The dividends must not be specifically excluded under dividends that do not qualify (see below).
You must meet the holding period requirement – you must have held the stock for at least 60 days during the 121-day period that begins 60 days before the ex-dividend date. For preferred stock, the holding period is 90 days during the 181-day period that begins 90 days before the ex-dividend date. Days on which your risk of loss is reduced do not count toward meeting the holding period requirement. Your risk of loss is reduced under any of the following conditions:
You had an option to sell, or had made, but not closed, a short sale of substantially identical stock.
You granted an option to buy substantially identical stock.
You hold one or more positions in substantially identical stock to reduce your risk of loss.

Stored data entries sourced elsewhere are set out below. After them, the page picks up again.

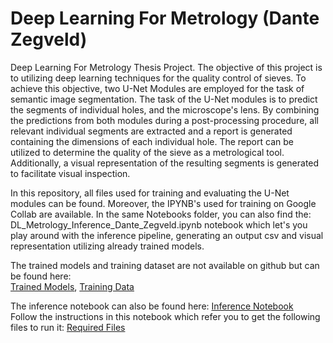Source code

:# Deep Learning For Metrology (Dante Zegveld)
Deep Learning For Metrology Thesis Project.
The objective of this project is to utilizing deep learning techniques for the quality control of sieves. 
To achieve this objective, two U-Net Modules are employed for the task of semantic image segmentation. The task of the U-Net modules is to predict the segments of individual holes, and the microscope's lens. 
By combining the predictions from both modules during a post-processing procedure, all relevant individual segments are extracted and a report is generated containing the dimensions of each individual hole. 
The report can be utilized to determine the quality of the sieve as a metrological tool. Additionally, a visual representation of the resulting segments is generated to facilitate visual inspection.

In this repository, all files used for training and evaluating the U-Net modules can be found. 
Moreover, the IPYNB's used for training on Google Collab are available. 
In the same Notebooks folder, you can also find the: DL_Metrology_Inference_Dante_Zegveld.ipynb notebook which let's you play around with the inference pipeline, 
generating an output csv and visual representation utilizing already trained models.

The trained models and training dataset are not available on github but can be found here: <br>
[Trained Models](https://drive.google.com/drive/folders/1TC0VTyAUSO5cr5OUHkAPEOcbzYE4BsJV?usp=sharing), [Training Data](https://drive.google.com/drive/folders/1KEtpBw4GdnH3jrnlx5rCna8K3uNWRQVe?usp=sharing)

The inference notebook can also be found here: [Inference Notebook](https://colab.research.google.com/drive/1duikg-xjS74IYG0-5cCrBl2TxZUjJ3C7?usp=sharing) <br>
Follow the instructions in this notebook which refer you to get the following files to run it: [Required Files](https://drive.google.com/drive/folders/1kNN6Yu0MOQ6yzHv4rivvOhWIil8lxdtT?usp=sharing)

Dividends That Do Not Qualify
Dividends that are not treated as qualified dividends for purposes of the 5% or 15% tax rates include:
Capital gain distributions.
Dividends on deposits with savings and loan associations, or similar financial institutions. These are taxable as interest income.
Dividends from a tax-exempt organization or farmer’s cooperative.
Dividends on securities held by an employee stock ownership plan.
Dividends on shares for which you are obligated, under a short sale or otherwise, to make payments for positions in substantially similar stock.
Payments in lieu of dividends.
If you reinvest dividends and buy more stock, you will still have to report dividend income.
If you reinvest the dividends and buy additional stock at a price equal to its fair market value (market price) on the dividend date, you report the amount of the dividends as income.
If you have a dividend reinvestment plan that lets you buy more stock at a price lower than its fair market value, you report the fair market value of the additional stock on the dividend payment date as dividend income.
If under the dividend reinvestment plan, you can invest more cash to buy additional shares at less than their fair market value, you report as dividend income the difference between the cash you invest and the fair market value of the stock on the dividend payment date.